→ **WHAT TO DO**
Tally every line below where "angezeigt" appears, then report the total alone.

→ **RECORDS**

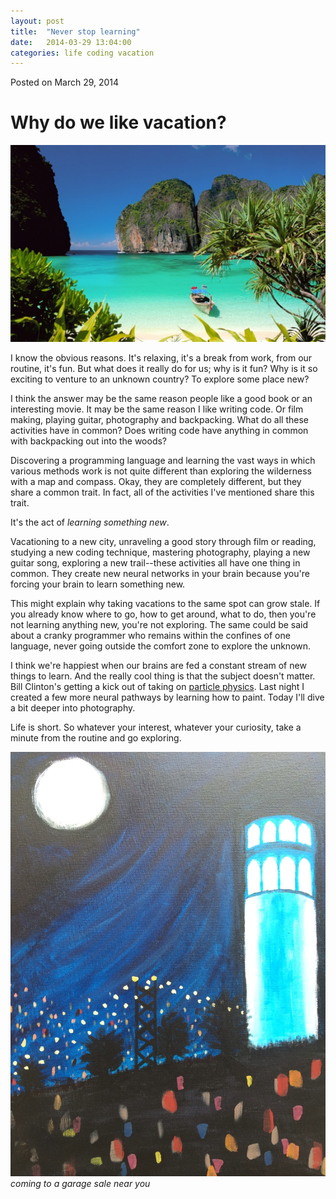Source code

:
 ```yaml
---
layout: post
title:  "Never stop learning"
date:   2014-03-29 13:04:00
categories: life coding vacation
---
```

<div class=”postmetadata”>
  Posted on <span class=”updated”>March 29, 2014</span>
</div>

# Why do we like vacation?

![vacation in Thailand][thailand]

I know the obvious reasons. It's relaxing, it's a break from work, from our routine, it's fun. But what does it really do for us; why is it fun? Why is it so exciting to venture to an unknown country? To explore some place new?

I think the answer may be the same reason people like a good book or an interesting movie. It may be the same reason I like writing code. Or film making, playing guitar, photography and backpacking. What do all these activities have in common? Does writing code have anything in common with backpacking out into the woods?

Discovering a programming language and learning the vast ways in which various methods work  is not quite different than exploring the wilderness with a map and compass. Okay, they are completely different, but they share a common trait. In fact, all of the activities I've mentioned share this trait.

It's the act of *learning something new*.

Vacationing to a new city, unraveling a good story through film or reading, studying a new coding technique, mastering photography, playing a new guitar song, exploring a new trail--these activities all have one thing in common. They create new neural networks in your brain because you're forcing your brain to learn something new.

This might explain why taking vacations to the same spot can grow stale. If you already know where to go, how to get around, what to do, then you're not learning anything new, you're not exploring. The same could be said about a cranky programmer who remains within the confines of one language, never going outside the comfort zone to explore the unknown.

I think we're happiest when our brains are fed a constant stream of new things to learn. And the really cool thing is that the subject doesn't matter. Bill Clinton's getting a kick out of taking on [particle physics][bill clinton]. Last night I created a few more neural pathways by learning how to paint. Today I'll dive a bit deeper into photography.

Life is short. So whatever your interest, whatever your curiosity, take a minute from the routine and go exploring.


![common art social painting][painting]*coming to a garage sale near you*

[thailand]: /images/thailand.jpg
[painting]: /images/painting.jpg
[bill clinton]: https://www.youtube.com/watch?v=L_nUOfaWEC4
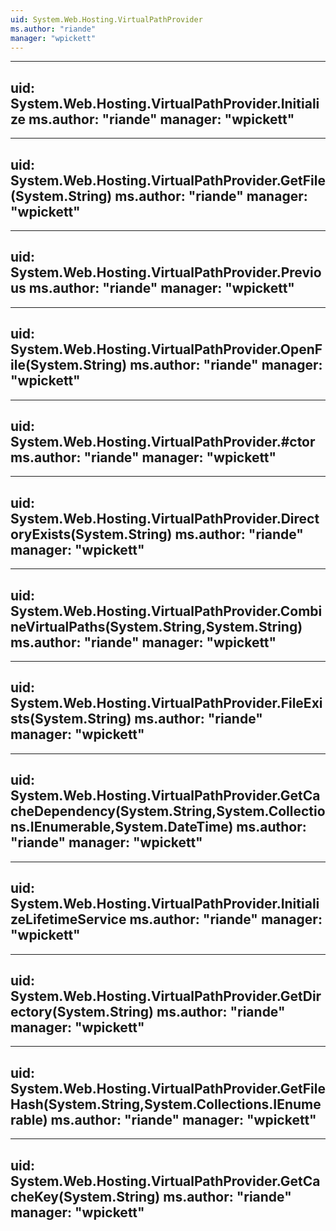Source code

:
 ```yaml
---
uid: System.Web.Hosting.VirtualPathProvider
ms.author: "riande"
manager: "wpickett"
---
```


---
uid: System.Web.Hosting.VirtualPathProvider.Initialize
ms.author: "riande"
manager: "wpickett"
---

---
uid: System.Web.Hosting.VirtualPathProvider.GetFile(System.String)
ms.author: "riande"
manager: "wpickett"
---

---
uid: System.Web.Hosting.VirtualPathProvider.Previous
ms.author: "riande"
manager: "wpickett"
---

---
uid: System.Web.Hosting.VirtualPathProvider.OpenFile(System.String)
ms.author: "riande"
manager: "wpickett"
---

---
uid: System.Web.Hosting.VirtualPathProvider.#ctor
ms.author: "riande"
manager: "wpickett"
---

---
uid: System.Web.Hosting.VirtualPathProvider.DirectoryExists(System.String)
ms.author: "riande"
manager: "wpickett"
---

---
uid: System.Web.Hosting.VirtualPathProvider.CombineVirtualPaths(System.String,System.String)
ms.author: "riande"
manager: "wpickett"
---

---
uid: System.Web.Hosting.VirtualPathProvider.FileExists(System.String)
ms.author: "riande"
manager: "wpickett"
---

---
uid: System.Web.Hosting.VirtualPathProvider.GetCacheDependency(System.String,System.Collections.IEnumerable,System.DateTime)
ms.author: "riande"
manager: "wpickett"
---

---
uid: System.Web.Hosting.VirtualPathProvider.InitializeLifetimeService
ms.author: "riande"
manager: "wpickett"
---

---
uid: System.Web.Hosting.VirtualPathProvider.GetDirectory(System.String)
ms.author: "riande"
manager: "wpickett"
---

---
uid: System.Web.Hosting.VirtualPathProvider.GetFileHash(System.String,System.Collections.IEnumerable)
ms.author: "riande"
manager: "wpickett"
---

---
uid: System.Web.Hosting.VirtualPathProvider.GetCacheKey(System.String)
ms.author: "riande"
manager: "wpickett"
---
---
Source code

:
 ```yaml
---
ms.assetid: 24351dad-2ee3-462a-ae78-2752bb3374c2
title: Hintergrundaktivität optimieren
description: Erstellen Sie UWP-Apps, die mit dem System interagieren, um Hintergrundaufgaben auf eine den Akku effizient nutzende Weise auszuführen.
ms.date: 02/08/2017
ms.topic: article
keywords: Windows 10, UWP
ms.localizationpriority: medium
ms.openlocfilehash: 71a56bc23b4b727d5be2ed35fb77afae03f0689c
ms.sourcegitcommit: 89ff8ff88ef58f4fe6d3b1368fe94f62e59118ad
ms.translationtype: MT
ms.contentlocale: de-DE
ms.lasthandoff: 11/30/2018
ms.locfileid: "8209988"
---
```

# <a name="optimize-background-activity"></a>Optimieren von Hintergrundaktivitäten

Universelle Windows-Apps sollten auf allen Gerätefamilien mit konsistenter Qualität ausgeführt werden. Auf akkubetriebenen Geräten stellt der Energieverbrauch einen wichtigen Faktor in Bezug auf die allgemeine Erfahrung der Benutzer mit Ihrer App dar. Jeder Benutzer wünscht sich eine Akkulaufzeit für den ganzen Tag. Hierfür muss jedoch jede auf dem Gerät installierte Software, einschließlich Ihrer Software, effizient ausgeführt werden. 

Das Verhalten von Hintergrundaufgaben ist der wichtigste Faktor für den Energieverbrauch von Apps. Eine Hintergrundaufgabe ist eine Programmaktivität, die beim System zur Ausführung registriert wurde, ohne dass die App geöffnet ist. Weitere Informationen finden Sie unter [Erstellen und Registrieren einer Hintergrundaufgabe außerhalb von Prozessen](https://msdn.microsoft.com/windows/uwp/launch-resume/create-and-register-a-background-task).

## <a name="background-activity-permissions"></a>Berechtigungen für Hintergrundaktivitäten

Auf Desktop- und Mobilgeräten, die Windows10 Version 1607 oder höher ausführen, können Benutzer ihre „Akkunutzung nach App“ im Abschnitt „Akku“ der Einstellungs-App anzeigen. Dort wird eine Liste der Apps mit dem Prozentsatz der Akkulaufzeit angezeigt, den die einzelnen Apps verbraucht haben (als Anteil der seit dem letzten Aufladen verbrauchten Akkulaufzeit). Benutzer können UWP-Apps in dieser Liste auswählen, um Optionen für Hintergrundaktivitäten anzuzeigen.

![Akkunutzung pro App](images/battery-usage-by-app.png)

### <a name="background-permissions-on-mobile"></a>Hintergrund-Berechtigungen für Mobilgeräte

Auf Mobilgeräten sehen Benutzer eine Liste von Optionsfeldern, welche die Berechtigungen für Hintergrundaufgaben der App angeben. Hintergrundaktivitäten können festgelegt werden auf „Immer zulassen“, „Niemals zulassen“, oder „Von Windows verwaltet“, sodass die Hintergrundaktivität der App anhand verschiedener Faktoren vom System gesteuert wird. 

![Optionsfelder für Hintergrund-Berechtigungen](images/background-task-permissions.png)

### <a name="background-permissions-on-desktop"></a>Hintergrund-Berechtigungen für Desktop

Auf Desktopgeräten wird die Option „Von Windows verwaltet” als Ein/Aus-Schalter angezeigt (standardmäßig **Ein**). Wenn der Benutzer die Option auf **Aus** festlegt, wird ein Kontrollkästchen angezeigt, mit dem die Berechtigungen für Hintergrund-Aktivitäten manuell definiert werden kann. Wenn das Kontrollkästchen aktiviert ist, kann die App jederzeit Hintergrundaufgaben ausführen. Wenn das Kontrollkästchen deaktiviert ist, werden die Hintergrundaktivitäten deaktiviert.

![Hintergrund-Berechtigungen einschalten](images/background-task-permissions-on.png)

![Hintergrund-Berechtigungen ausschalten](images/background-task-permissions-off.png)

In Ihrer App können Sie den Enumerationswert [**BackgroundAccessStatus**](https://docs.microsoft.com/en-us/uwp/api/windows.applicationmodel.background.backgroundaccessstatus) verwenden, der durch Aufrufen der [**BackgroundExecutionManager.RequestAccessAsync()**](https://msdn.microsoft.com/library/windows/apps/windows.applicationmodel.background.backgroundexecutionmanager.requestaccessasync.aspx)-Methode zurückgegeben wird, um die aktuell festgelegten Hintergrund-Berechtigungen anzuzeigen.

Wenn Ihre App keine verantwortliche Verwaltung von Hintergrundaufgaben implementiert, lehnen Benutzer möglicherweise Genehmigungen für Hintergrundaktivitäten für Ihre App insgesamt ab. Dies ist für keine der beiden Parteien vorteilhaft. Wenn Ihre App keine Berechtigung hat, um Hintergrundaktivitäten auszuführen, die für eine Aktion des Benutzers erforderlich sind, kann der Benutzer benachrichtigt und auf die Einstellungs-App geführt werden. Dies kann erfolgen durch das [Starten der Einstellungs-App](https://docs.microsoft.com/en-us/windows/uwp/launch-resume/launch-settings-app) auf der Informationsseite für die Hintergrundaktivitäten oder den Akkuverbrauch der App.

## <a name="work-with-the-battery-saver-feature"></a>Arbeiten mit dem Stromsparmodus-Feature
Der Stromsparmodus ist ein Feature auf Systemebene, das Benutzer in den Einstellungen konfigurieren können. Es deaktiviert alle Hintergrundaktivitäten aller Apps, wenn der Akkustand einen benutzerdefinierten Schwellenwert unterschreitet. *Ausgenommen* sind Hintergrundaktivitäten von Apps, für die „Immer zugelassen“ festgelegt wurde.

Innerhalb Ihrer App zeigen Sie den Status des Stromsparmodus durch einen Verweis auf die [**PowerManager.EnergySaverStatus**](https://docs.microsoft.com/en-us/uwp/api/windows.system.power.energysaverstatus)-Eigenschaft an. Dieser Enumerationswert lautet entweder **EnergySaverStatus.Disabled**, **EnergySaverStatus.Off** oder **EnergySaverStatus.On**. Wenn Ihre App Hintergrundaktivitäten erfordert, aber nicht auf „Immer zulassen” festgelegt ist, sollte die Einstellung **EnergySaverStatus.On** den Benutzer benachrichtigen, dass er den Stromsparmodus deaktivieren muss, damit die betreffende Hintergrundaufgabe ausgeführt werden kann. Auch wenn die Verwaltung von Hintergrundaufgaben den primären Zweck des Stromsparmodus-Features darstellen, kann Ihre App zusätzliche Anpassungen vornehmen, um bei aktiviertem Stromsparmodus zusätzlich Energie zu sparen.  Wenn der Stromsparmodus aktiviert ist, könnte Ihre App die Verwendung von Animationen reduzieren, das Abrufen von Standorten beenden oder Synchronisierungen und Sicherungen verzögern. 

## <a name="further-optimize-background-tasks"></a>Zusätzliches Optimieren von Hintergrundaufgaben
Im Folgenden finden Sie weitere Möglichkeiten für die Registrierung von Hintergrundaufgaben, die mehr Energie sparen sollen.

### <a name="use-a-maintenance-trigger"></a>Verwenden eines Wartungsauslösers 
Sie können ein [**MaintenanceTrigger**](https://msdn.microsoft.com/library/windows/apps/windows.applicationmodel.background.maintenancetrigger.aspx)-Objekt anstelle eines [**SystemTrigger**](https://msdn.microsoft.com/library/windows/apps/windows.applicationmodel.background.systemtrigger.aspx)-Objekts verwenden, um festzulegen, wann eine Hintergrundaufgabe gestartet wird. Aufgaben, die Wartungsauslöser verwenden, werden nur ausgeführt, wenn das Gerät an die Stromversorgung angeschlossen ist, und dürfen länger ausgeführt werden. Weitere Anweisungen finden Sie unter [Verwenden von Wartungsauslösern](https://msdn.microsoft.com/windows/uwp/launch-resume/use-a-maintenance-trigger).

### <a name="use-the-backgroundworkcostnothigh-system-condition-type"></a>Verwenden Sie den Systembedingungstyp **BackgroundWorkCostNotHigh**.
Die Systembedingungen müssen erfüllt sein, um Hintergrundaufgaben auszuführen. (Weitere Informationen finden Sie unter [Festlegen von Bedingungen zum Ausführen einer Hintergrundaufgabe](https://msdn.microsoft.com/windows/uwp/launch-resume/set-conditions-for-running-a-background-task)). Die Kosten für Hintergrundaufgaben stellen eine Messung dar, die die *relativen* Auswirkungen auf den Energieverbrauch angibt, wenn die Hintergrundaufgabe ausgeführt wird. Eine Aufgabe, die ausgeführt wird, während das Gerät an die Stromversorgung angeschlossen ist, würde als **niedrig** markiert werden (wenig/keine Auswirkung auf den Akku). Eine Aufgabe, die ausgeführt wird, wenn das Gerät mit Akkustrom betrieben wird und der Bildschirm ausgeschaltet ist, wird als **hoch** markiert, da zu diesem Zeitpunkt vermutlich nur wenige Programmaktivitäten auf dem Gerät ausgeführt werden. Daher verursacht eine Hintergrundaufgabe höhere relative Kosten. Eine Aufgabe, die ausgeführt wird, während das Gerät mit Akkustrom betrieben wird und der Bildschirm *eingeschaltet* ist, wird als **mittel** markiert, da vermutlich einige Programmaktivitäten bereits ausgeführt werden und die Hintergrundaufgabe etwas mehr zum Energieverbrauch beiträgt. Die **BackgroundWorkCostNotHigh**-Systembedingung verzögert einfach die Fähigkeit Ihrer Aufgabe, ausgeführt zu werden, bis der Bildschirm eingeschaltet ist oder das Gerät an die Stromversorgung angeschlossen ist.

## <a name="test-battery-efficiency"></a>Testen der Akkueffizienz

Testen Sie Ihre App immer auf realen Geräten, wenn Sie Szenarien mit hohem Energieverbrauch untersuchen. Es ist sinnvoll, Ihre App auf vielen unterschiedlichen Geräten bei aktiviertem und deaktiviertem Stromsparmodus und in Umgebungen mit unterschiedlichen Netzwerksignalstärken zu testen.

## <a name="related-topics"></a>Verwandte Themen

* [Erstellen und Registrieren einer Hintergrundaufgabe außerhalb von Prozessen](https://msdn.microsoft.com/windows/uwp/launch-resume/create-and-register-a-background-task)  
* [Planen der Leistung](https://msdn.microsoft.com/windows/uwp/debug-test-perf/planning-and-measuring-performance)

→ **THE ANSWER**
2